**What the exercise asks**
Note each line of the entries that includes "determinants". Then copy those lines.

**Dataset entries**
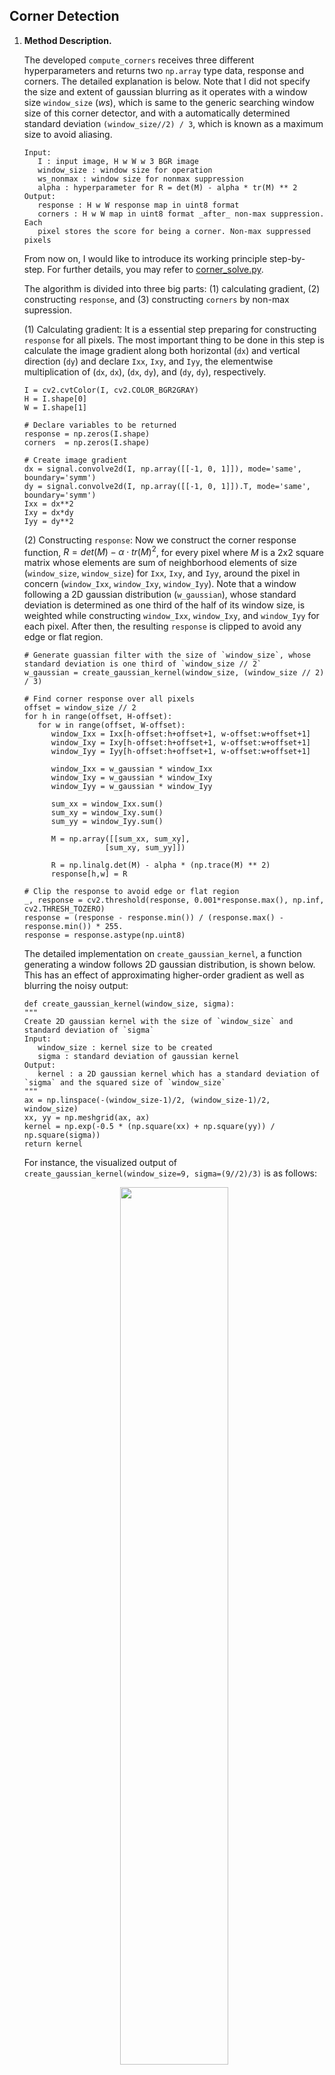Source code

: ## Corner Detection

1. **Method Description.** 

   The developed `compute_corners` receives three different hyperparameters and returns two `np.array` type data, response and corners. The detailed explanation is below. Note that I did not specify the size and extent of gaussian blurring as it operates with a window size `window_size` ($ws$), which is same to the generic searching window size of this corner detector, and with a automatically determined standard deviation `(window_size//2) / 3`, which is known as a maximum size to avoid aliasing.
   
   ```
   Input:
      I : input image, H w W w 3 BGR image
      window_size : window size for operation
      ws_nonmax : window size for nonmax suppression
      alpha : hyperparameter for R = det(M) - alpha * tr(M) ** 2
   Output:
      response : H w W response map in uint8 format
      corners : H w W map in uint8 format _after_ non-max suppression. Each
      pixel stores the score for being a corner. Non-max suppressed pixels
   ```

   From now on, I would like to introduce its working principle step-by-step. For further details, you may refer to [corner_solve.py](corner_solve.py).

   The algorithm is divided into three big parts: (1) calculating gradient, (2) constructing `response`, and (3) constructing `corners` by non-max supression. 
   
   (1) Calculating gradient: It is a essential step preparing for constructing `response` for all pixels. The most important thing to be done in this step is calculate the image gradient along both horizontal (`dx`) and vertical direction (`dy`) and declare `Ixx`, `Ixy`, and `Iyy`, the elementwise multiplication of (`dx`, `dx`), (`dx`, `dy`), and (`dy`, `dy`), respectively.

   ```
   I = cv2.cvtColor(I, cv2.COLOR_BGR2GRAY)
   H = I.shape[0]
   W = I.shape[1]

   # Declare variables to be returned
   response = np.zeros(I.shape)
   corners  = np.zeros(I.shape)

   # Create image gradient
   dx = signal.convolve2d(I, np.array([[-1, 0, 1]]), mode='same', boundary='symm')
   dy = signal.convolve2d(I, np.array([[-1, 0, 1]]).T, mode='same', boundary='symm')
   Ixx = dx**2
   Ixy = dx*dy
   Iyy = dy**2
   ```

   (2) Constructing `response`: Now we construct the corner response function, $R = det(M) - \alpha \cdot {tr(M)}^{2}$, for every pixel where $M$ is a 2x2 square matrix whose elements are sum of neighborhood elements of size (`window_size`, `window_size`) for `Ixx`, `Ixy`, and `Iyy`, around the pixel in concern (`window_Ixx`, `window_Ixy`, `window_Iyy`). Note that a window following a 2D gaussian distribution (`w_gaussian`), whose standard deviation is determined as one third of the half of its window size, is weighted while constructing `window_Ixx`, `window_Ixy`, and `window_Iyy` for each pixel. After then, the resulting `response` is clipped to avoid any edge or flat region. 

   ```
   # Generate guassian filter with the size of `window_size`, whose standard deviation is one third of `window_size // 2`
   w_gaussian = create_gaussian_kernel(window_size, (window_size // 2) / 3)
   
   # Find corner response over all pixels
   offset = window_size // 2
   for h in range(offset, H-offset):
      for w in range(offset, W-offset):
         window_Ixx = Ixx[h-offset:h+offset+1, w-offset:w+offset+1]
         window_Ixy = Ixy[h-offset:h+offset+1, w-offset:w+offset+1]
         window_Iyy = Iyy[h-offset:h+offset+1, w-offset:w+offset+1]
         
         window_Ixx = w_gaussian * window_Ixx
         window_Ixy = w_gaussian * window_Ixy
         window_Iyy = w_gaussian * window_Iyy
         
         sum_xx = window_Ixx.sum()
         sum_xy = window_Ixy.sum()
         sum_yy = window_Iyy.sum()

         M = np.array([[sum_xx, sum_xy],
                     [sum_xy, sum_yy]])
         
         R = np.linalg.det(M) - alpha * (np.trace(M) ** 2)
         response[h,w] = R

   # Clip the response to avoid edge or flat region
   _, response = cv2.threshold(response, 0.001*response.max(), np.inf, cv2.THRESH_TOZERO)
   response = (response - response.min()) / (response.max() - response.min()) * 255.
   response = response.astype(np.uint8)
   ```

   The detailed implementation on `create_gaussian_kernel`, a function generating a window follows 2D gaussian distribution, is shown below. This has an effect of approximating higher-order gradient as well as blurring the noisy output:

   ```
   def create_gaussian_kernel(window_size, sigma):
   """
   Create 2D gaussian kernel with the size of `window_size` and standard deviation of `sigma`
   Input:
      window_size : kernel size to be created
      sigma : standard deviation of gaussian kernel
   Output:
      kernel : a 2D gaussian kernel which has a standard deviation of `sigma` and the squared size of `window_size`
   """
   ax = np.linspace(-(window_size-1)/2, (window_size-1)/2, window_size)
   xx, yy = np.meshgrid(ax, ax)
   kernel = np.exp(-0.5 * (np.square(xx) + np.square(yy)) / np.square(sigma))
   return kernel
   ```

   For instance, the visualized output of `create_gaussian_kernel(window_size=9, sigma=(9//2)/3)` is as follows:

   <div align="center">
      <img src="gaussian_filter.png" width="60%">
   </div>

   (3) Constructing `corners` by non-max supression: Unlike `response` is a raw H x W response map in uint8 format, `corners` return a *non-max supressed* H x W response map in uint8 format. Regarding the window size of non-max supression is given as `ws_nonmax` ($ws_{nms}$), computing `corners` can be easily done as follows:

   ```
   # Do non-max suppression with a window size of `ws_nonmax`
   offset = ws_nonmax // 2
   for h in range(offset, H-offset):
      for w in range(offset, W-offset):
         window = response[h-offset:h+offset+1, w-offset:w+offset+1]
         corners[h,w] = response[h,w] if window.max() == response[h,w] else 0
   ```

2. **Precision Recall Plot.**

   The figure below demonstrates the comparison of precision-recall curve (PR curve) for (1) the vanilla version given as it was (i.e. dump random results), (2) suggested harris corner detection with $(ws=5, \alpha=0.06)$, and (3) the same operation followed by non-max supression with ${ws}_{nms}=7$. For baseline, I also compare the results from (4) the in-built Harris corner detection (`cv2.cornerHarris(src, blockSize=wsize, ksize=wsize, k=alpha)`) with $(ws=3, \alpha=0.06)$ and (5) the same operation followed by non-max supression with ${ws}_{nms}=5$.

   <div align="center">
      <img src="plot.png" width="60%">
   </div>

   As can be seen above, the suggest method exceeds the performance of in-built Harris Corner Detector, though it may vary from dataset to dataset or hyperparameter to hyperparameter. In addition to this, it can be concluded that the non-max suppression plays an important role in improving the overall performance in the given benchmark. 

3. **Results Table.** 

   Below shows average precision scores (AP score) for all suggested corner detection method with a set of hyperparameters. 
   
   From experiment 2 to 4, I tried to investigate the performance w.r.t. $\ws$ while fixing $\alpha$ as 0.06 and concluded that $\ws=5$ presented the most dominant outcome. In a similar way, the performance w.r.t. different $\alpha$ was investigated from experiment 5 to 7 and the conclusion has been drawn that $\alpha=0.06$ performs best among these.

   From experiment 8 to 11, the effect of applying non-max supression as a postprocessing step has been investigated. While carrying out these experiments, $ws$ and $\alpha$ were fixed as 5 and 0.06 respectively, the values which has turned out to be the best from experiment 2 to 7. As a result, we can observe that a non-max supression with a window size 7 ($ws_{nms}=7$) showed the best outcome in the given benchmark.

   | Index |     Method       |     remarks               |    AP    | Runtime  |
   | ----- | ---------------- | ------------------------- | -------- | -------- |
   |   1   | Random (vanilla) |                           | 0.001973 | 0.001942 |
   |   2   | Harris w/o NMS   | $ws=3, \alpha=0.06$       | 0.092704 | 1.010528 |
   |   3   | Harris w/o NMS   | $ws=5, \alpha=0.06$       | **0.286048** | 0.966164 |
   |   4   | Harris w/o NMS   | $ws=7, \alpha=0.06$       | 0.209214 | 1.088427 |
   |   5   | Harris w/o NMS   | $ws=5, \alpha=0.04$       | 0.263894 | 1.013282 |
   |   6   | Harris w/o NMS   | $ws=5, \alpha=0.05$       | 0.272789 | 1.109275 |
   |   7   | Harris w/o NMS   | $ws=5, \alpha=0.06$       | **0.286048** | 0.966164 |
   |   8   | Harris w/ NMS    | $ws_{nms}=3$              | 0.518228 | 1.106011 |
   |   9   | Harris w/ NMS    | $ws_{nms}=5$              | 0.520726 | 1.038278 |
   |   10  | Harris w/ NMS    | $ws_{nms}=7$              | **0.524210** | 0.954629 |
   |   11  | Harris w/ NMS    | $ws_{nms}=9$              | 0.497800 | 1.032269 |
   |   12  | Test set numbers of best model [From gradescope] | same as exp. 10. | **0.52421** | **0.53** |


4. **Visualizations.** 

   Here, the qualitative results for the implemented Harris Corner Detector are presented. As we concluded in the previous section, the set of hyperparameters which demonstrated the best performance overall (i.e. $ws=5$, $\alpha=0.06$, $ws_{nms}=7$) was used.

   <div align="center">
      <img src="output/harris_5_k_006_nms_7/vis/draw_cube_17_vis.png" width="100%">
   </div>

   <div align="center">
      <img src="output/harris_5_k_006_nms_7/vis/37073_vis.png" width="100%">
   </div>

   <div align="center">
      <img src="output/harris_5_k_006_nms_7/vis/5904776_vis.png" width="100%">
   </div>

   For a pair comparison, results done by in-built Harris Corner Detector (`cv2.cornerHarris(src, blockSize=wsize, ksize=wsize, k=alpha)`) with $ws=3$, $\alpha=0.06$, and ${ws}_{nms}=5$ for the same images were provided as well.

   <div align="center">
      <img src="output/harris_default_nms/vis/draw_cube_17_vis.png" width="100%">
   </div>

   <div align="center">
      <img src="output/harris_default_nms/vis/37073_vis.png" width="100%">
   </div>

   <div align="center">
      <img src="output/harris_default_nms/vis/5904776_vis.png" width="100%">
   </div>
   
   From these outcomes, it can be concluded that the developed corner detection algorithm from scratch shows almost the comparable results with that of ``cv2.cornerHarris`, though it seems like to fail in detecting corners (e.g. lower-right corner of the cube in the first image) or detect non-corners (e.g. cracks on the ground in the second image). These artifact can be lessen by fine-tuning the set of hyperparameters or more elaborated methods, such as multiscale dection, or etc.

5. **Bells and Whistles.** 

- In this section, I tried to improve the corner detection performance beyond that of Harris' original version. Most of the ideas are inspired by:

   > Bellavia, F., D. Tegolo, and Cf Valenti. "Improving Harris corner selection strategy." IET Computer Vision 5.2 (2011): 87-96.

- The most significant technique exploited here is all determinants and traces for each small window $M$, which is an essential component to be constructed while computing the corner response for each pixel, are zero-mean normalized. It has two significant theoretical advantages compared with the original one. First, the corner response is likely to be stable and invariant globally regardless of what the illunation or texture is as it is normalized from that of flat region, which is dominant in the image. Second, it allows us not to struggle with fine-tuning $\alpha$, a hyperparameter governing the response function's behavior.

   The second idea is the image gradient is weighed by binary mask, which has zeros for pixels below the average magnitude of gradient whereas ones for above it. By doing so, all candidates for non-significant gradient region can be effectively rejected.

- Now, let's look into it more details with code blocks. First, the gradient along two axes and their masked results are computed:

   ```
   I = cv2.cvtColor(I, cv2.COLOR_BGR2GRAY)
   H = I.shape[0]
   W = I.shape[1]

   # Declare variables to be returned
   response = np.zeros(I.shape)
   corners  = np.zeros(I.shape)

   # Create image gradient
   dx = signal.convolve2d(I, np.array([[-1, 0, 1]]), mode='same', boundary='symm')
   dy = signal.convolve2d(I, np.array([[-1, 0, 1]]).T, mode='same', boundary='symm')
   Ixx = dx**2
   Ixy = dx*dy
   Iyy = dy**2

   # Enhance gradients
   G = np.sqrt(Ixx + Iyy)
   mask = np.where(G < G.mean(), 0., 1.)

   Ixx = mask * Ixx
   Iyy = mask * Iyy
   ```

   Then, `M_dets` and `M_traces` are constructed over all pixels around a window with  square size of `window_size`. This is an preprocessing step for zero-mean normalization of corresponding determinant and trace for each window:

   ```
   # Generate guassian filter with the size of `window_size`, whose standard deviation is one third of `window_size // 2`
   w_gaussian = create_gaussian_kernel(window_size, (window_size // 2) / 3)

   # Find array of patchs over all pixels
   offset = window_size // 2
   M_dets = np.full(I.shape, np.nan)
   M_traces = np.full(I.shape, np.nan)
   for h in range(offset, H-offset):
      for w in range(offset, W-offset):
         window_Ixx = Ixx[h-offset:h+offset+1, w-offset:w+offset+1]
         window_Ixy = Ixy[h-offset:h+offset+1, w-offset:w+offset+1]
         window_Iyy = Iyy[h-offset:h+offset+1, w-offset:w+offset+1]
         
         window_Ixx = w_gaussian * window_Ixx
         window_Ixy = w_gaussian * window_Ixy
         window_Iyy = w_gaussian * window_Iyy
         
         sum_xx = window_Ixx.sum()
         sum_xy = window_Ixy.sum()
         sum_yy = window_Iyy.sum()

         patch = np.array([[sum_xx, sum_xy],
                           [sum_xy, sum_yy]])
         M_dets[h, w] = np.linalg.det(patch)
         M_traces[h, w] = np.trace(patch)
   ```

   After then, responses for all pixels are computed. Note that all determinants and traces are normalized and a hyperparameter `alpha` is no longer used in the definition of response function:

   ```
   # Compute mean and stdv over all data
   mu_det = np.nanmean(M_dets)
   std_det = np.nanstd(M_dets)
   mu_tr = np.nanmean(M_traces)
   std_tr = np.nanstd(M_traces)

   # Construct response with zero-mean normalization
   for h in range(offset, H-offset):
      for w in range(offset, W-offset):
         response[h,w] = (M_dets[h,w] - mu_det) / std_det - (M_traces[h,w] - mu_tr) / std_tr 
   ``` 

   The postprocessing steps, clipping and non-max suppression, are identical to the original version. 

- Though this extension makes perfect sense to me theoretically and is supposed to perform better in general cases, the actual results presented on the provided benchmark does not seems like to be superior to the original one. Note that the result with non-max suprresion does not show any supremacy compared with the original version.

   | Method | Average Precision | Runtime |
   | ------ | ----------------- | ------- |
   | Harris w/ NMS ($ws=5, \alpha=0.06, ws_{nms}=7$) |  **0.524210** | 0.954629 |
   | zero-meaned Harris w/ NMS ($ws=3, ws_{nms}=7$)  | 0.403649 | 1.047272 |
   | zero-meaned Harris w/ NMS ($ws=5, ws_{nms}=7$)  | 0.359373 | 0.934424 |
   | zero-meaned Harris w/ NMS ($ws=7, ws_{nms}=7$)  | 0.309713 | 1.079308 |

- That being said, however, we cannot readily deduce that the suggested method in a totally wrong direction as there exist a number of factors not taken into account. For instance, the performance may vary from the dataset on which we evaluate. Otherwise, its optimal hyperparameter might have way different values that I did not investigate. Certainly, it can be a challenging but intriguing topic to be studied.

**Response to this exercise**
- The most significant technique exploited here is all determinants and traces for each small window $M$, which is an essential component to be constructed while computing the corner response for each pixel, are zero-mean normalized. It has two significant theoretical advantages compared with the original one. First, the corner response is likely to be stable and invariant globally regardless of what the illunation or texture is as it is normalized from that of flat region, which is dominant in the image. Second, it allows us not to struggle with fine-tuning $\alpha$, a hyperparameter governing the response function's behavior.
   After then, responses for all pixels are computed. Note that all determinants and traces are normalized and a hyperparameter `alpha` is no longer used in the definition of response function:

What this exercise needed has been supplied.